We will map NYC bike accidents from 2012 through 2018. There were 27,000 accidents involving bikes. More than 100 resulted in the biker dying. Those 2 numbers , 27,000 and 100, forced us into a second project: layering maps. The plotted points on the map are a scatter plot and how to show 100 of one kind in sea of 27,000 of another kind became an issue. I searched for some combination of the correct point size , color, transparency that would not obscure the smaller number. Layering was the solution.

This project requires a google API key and that entails setting up aGoogle Cloud account and giving them a credit card.

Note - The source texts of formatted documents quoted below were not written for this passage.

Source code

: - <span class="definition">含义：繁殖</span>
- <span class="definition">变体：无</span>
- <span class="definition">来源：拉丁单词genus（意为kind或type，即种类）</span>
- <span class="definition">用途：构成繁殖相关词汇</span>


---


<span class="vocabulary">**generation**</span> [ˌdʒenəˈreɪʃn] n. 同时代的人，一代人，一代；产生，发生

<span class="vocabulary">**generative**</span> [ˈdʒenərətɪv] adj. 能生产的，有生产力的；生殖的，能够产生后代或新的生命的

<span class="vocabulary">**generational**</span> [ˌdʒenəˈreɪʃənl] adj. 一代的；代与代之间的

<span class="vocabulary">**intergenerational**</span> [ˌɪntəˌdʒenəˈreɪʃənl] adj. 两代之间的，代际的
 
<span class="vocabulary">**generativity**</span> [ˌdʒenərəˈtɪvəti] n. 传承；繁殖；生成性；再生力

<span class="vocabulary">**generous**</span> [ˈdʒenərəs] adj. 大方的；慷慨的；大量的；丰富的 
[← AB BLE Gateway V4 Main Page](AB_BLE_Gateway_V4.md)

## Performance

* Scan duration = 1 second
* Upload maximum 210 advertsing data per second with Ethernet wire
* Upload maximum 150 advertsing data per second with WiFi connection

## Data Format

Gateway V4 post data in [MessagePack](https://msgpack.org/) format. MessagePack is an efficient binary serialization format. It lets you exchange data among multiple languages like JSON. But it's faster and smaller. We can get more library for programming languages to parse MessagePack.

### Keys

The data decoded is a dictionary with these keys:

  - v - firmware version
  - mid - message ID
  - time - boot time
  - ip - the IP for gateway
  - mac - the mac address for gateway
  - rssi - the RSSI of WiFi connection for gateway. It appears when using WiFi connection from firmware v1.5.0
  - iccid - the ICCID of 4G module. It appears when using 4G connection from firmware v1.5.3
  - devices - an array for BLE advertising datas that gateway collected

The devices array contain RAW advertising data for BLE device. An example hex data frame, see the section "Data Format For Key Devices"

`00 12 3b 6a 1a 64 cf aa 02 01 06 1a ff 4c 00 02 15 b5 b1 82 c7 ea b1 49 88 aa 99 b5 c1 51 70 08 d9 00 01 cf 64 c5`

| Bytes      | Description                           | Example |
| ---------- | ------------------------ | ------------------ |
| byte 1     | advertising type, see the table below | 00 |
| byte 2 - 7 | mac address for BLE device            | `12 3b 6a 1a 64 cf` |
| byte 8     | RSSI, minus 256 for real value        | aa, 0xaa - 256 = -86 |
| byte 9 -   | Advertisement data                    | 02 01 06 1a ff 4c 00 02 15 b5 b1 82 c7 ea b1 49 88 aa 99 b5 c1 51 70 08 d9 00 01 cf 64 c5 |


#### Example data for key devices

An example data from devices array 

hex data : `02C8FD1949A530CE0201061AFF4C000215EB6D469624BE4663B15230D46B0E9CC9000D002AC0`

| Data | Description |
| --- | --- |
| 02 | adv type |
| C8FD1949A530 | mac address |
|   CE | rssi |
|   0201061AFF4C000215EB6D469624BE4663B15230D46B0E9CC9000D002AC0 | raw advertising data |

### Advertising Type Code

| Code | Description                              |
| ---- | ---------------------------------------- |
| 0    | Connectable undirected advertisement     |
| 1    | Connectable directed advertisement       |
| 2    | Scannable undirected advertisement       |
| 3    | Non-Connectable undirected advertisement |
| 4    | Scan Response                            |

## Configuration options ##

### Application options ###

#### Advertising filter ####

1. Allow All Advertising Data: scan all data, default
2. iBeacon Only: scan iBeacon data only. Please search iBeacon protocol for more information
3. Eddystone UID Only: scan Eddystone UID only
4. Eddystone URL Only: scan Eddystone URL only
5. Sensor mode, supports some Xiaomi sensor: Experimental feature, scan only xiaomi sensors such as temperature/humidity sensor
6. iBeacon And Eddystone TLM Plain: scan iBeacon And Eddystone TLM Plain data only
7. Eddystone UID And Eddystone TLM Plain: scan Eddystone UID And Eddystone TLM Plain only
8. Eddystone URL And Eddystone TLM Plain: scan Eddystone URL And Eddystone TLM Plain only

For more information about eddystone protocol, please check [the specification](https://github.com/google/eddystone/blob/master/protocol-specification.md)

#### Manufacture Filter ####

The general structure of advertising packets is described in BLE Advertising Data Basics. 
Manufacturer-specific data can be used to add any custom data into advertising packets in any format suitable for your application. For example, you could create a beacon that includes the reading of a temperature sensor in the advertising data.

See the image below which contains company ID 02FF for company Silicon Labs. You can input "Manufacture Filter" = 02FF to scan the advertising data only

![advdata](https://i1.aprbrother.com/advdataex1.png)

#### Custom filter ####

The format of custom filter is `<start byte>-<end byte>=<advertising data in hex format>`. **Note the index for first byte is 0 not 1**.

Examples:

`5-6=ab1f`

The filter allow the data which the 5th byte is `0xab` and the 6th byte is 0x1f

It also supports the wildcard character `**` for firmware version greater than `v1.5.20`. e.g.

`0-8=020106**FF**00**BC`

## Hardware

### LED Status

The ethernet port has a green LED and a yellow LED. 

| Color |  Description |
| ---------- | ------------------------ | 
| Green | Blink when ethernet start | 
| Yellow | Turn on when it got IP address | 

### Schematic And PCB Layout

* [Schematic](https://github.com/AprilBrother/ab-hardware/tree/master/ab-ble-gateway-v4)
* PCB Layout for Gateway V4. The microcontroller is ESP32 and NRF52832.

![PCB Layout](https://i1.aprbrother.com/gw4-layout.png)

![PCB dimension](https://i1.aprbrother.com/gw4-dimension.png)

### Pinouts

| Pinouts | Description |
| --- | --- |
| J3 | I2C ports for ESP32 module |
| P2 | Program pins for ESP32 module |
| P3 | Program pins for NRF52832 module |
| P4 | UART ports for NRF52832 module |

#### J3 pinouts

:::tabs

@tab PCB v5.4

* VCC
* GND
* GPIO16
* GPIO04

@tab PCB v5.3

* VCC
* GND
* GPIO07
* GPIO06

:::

But I have never gotten a bill for more than 80 cents so don’t hesitate on that account.

This next part is critical. While there are many R Mapping with ggmap tutorials almost none mention how to insert your google key. Here is how: register_google(key = " your number here“)

register_google(key = “xxxxxxxxxxxxxxxxxxxxxxx”)

The Packages

library(tidyverse)
## -- Attaching packages ------------------------------------- tidyverse 1.2.1 --
## v ggplot2 3.1.0     v purrr   0.2.5
## v tibble  1.4.2     v dplyr   0.7.8
## v tidyr   0.8.1     v stringr 1.3.1
## v readr   1.1.1     v forcats 0.3.0
## -- Conflicts ---------------------------------------- tidyverse_conflicts() --
## x dplyr::filter() masks stats::filter()
## x dplyr::lag()    masks stats::lag()
library(ggmap)
## Google Maps API Terms of Service: http://developers.google.com/maps/terms.
## Please cite ggmap if you use it: see citation("ggmap") for details.
library(ggplot2)
#register_google(key = "your key here")
register_google(key = "AIzaSyDNJ-0-SrVT2FyV504iPE1urOEo3n2C0R4")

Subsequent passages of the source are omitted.